A horseman shoots an arrow as part of a performance at the Lithang Horse Festival, Aug. 1, 2006.
Chinese authorities may prohibit horse racing festivities following a stand off at a Tibetan monastery.
Tibetan nomads living in the remote western Chinese province of Gansu may have their annual horse-racing festival canceled this year following the siege of Kirti monastery in neighboring Sichuan.
"They have taken it upon themselves to cancel the horse race, even though there haven't been any problems in Machu (in Chinese, Maqu) county," said Tsoge, a spokesman for the International Campaign for Tibet (ICT) based in northern India.
"This is after the Tibetans of Ngaba prefecture [in the southwestern province of Sichuan] were subjected to that cruel and inhuman incident," he said.
An official who answered the phone at the Machu county tourism bureau said no final decision had been made, however.
"This hasn't been decided yet," the official said. "[The Tibetans] haven't said they want to cancel it."
And an employee who answered the phone at a major travel agent in the provincial capital of Lanzhou said they still had had no confirmation of whether the event—a huge event on the local calendar and a popular tourist attraction—would be going ahead this year.
"They haven't had [horse-racing] in the past couple of years," the employee said. "I'm sure that this is as a result of the March  incidents."
"They canceled it last year, and we haven't heard about this year yet."
He said tourists were still being allowed to travel to Machu county, however.Horse racing
Tibetan horse racing festivals take place across the Kham nomadic regions of western China every summer, drawing thousands of spectators.
The authorities in Sichuan's Lithang (in Chinese, Litang) canceled the annual horse race in 2007 after the previous race ended in a violent dispute over alleged government fixing of the result.
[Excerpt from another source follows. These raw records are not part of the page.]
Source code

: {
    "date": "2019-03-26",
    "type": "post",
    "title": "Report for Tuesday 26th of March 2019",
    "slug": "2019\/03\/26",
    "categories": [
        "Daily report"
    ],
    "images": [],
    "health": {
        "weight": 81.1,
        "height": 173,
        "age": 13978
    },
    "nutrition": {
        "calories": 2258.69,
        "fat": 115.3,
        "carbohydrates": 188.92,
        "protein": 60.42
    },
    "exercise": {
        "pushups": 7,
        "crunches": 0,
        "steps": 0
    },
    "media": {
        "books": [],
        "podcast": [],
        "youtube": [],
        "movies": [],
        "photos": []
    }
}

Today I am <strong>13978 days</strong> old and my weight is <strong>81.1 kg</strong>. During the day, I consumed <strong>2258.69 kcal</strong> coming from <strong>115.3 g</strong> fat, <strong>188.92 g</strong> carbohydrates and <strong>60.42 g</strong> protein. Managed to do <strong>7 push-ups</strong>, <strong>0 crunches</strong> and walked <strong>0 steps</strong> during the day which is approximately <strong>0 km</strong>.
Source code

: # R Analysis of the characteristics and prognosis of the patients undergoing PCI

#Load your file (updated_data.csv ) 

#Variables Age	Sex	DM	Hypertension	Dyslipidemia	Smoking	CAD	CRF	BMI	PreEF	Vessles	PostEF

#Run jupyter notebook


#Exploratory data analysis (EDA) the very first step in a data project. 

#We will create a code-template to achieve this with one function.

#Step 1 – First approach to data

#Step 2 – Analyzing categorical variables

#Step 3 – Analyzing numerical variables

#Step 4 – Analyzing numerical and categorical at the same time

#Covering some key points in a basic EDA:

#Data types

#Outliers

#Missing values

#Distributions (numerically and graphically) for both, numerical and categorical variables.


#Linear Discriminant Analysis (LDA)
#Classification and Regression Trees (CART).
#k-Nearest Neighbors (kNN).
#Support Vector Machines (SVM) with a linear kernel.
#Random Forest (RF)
Thousands of nomads pitch their tents at the scene of such races, which also boast markets, entertainments and competitions to test bravery and horsemanship.
Chinese security forces launched a huge military crackdown in the region after a monk from Kirti monastery in Ngaba prefecture of Sichuan died in a self-immolation protest on March 17.
Exile sources say the authorities have detained more than 300 Tibetan monks at a besieged monastery in Sichuan, taking them away in buses and brutally beating local Tibetans who attempted to come to their rescue.
Since the protest, monks at Kirti had resisted a forced campaign of “political re-education” following the protest, sparking clashes between police and local people trying to protect the monks.